The Warning is a 2015 American horror and thriller film directed by Dirk Hagen, written by Summer Moore, and starring Moore, Jeff Allen, and Tiffany Joy Williams. The film is a found footage satire film based on true accounts of the Satanic Panic in the 1980s-1990s, that is filmed in the "Devil Worshipping Capital of the Western World" Manitou Springs, Colorado.

== Plot ==
The 'Satanic Panic' occurred in the United States in the 1980s and 1990s. Parents were stricken with fear that their children would fall into the hands of Satan, and begin his worship.

In the fall of 2011, a major television network's new series, Investigating Urban Legends, began filming its first episode, set to air in the coming months. A fresh reporter, Taylor Skye (the shows Small Town Legends segment reporter), was sent out on location to Manitou Springs, Colorado. She was to interview local townspeople about the legend behind the town being labeled 'The Devil Worshipping Capital of the Western World.'

Taylor was hired because she grew up near the small town. She hired a couple of her high school friends to help her with her debut on national television. Uncovering stories that lead to the possibility that satanic worship might still be occurring in the small town, lead Taylor to want to go deeper, and risk entering the possible gateway of Satanic worship in the town.
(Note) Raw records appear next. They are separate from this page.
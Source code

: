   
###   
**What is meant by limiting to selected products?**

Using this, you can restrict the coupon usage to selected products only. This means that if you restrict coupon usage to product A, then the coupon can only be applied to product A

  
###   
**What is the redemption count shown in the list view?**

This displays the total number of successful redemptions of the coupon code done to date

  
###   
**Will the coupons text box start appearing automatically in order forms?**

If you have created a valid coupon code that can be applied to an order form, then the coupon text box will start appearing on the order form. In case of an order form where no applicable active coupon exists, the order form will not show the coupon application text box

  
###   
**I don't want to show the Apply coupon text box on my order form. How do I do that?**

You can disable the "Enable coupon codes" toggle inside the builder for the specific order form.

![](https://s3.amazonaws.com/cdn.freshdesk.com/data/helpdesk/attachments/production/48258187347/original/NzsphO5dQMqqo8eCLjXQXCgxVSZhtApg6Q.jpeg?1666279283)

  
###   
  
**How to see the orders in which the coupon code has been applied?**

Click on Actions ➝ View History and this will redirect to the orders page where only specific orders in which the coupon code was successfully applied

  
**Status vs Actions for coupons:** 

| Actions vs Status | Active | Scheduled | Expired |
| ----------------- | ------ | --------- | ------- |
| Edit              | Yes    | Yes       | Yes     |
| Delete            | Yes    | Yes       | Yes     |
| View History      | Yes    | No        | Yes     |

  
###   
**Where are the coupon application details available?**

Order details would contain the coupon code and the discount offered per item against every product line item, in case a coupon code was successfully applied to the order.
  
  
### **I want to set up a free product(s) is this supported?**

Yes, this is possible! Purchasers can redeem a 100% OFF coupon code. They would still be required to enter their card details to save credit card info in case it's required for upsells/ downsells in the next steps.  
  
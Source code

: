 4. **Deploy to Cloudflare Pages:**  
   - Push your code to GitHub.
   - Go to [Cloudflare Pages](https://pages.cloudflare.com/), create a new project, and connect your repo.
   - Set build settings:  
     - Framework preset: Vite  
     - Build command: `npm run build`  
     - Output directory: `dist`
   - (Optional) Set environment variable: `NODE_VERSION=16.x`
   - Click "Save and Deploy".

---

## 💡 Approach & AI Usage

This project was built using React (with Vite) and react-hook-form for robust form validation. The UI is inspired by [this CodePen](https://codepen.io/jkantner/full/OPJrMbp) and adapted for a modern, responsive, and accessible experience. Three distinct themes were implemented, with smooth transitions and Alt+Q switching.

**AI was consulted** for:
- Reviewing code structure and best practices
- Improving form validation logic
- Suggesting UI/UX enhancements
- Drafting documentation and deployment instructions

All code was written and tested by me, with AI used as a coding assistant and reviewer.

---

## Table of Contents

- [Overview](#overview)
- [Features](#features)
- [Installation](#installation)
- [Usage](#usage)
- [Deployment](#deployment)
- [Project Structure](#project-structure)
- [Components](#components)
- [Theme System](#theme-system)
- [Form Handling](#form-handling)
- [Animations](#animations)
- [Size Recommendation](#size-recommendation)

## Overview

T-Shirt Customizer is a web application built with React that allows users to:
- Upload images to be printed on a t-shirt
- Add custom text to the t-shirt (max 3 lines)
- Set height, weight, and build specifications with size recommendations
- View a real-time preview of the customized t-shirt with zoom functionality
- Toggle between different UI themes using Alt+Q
Recording each step of their journey on multiple cameras, the threesome documented numerous possible satanic sites and sacrifices. However, on the last night of their discoveries in the wilderness, they uncovered something that was meant to be kept hidden. Every step of their chilling discovery is documented on camera, until the end. An end that has led to them being labeled as missing, the network canceling the show, and the deceitful cover up by the network that the story ever took place.

== Cast ==
- Summer Moore as Taylor Skye
- Jeff Allen as Brad
- Tiffany Williams as Angel
- Christina Pascucci as Herself
- Lyle DeRose as Alien Man
- Aeon Cruz as Sam
- Pleasant Wayne as Girl (Voice)
- Ashley M. Kalfas as Jamie
- Karl Brevik as Lurker
- Mary Ann Hogan as Scary Interviewee
- Sonja Cimone as Girl
- Bob Hurst as Tennessee Jack
- Stefanie Smith as Stephanie
- Jamie Demeter as Beth
- Grant Benjamin Leibowitz as Colby
- Bill George Wright as Satanist

== Production ==
The Warning was shot in Colorado in 2014. Writer Summer Moore was inspired after growing up in the area and hearing the local legends of satanic worship taking place. She set the film in 2011 because the film was to be marketed as really having transpired, thus they did not have the ability to cast well-known named actors.

== Release ==
Amazon released it on DVD in March 2015. iTunes, Google Play, Xbox, Vudu, and many other Video on Demand platforms released the movie in March 2015.

The film's Hollywood, California industry premiere was April 8, 2015 at The Downtown Independent and its public premiere was May 28, 2015 at the University of Southern California (where Moore is an alumni.

== Film festivals==
The Warning was selected into the Action On Film International Film Festival in 2015.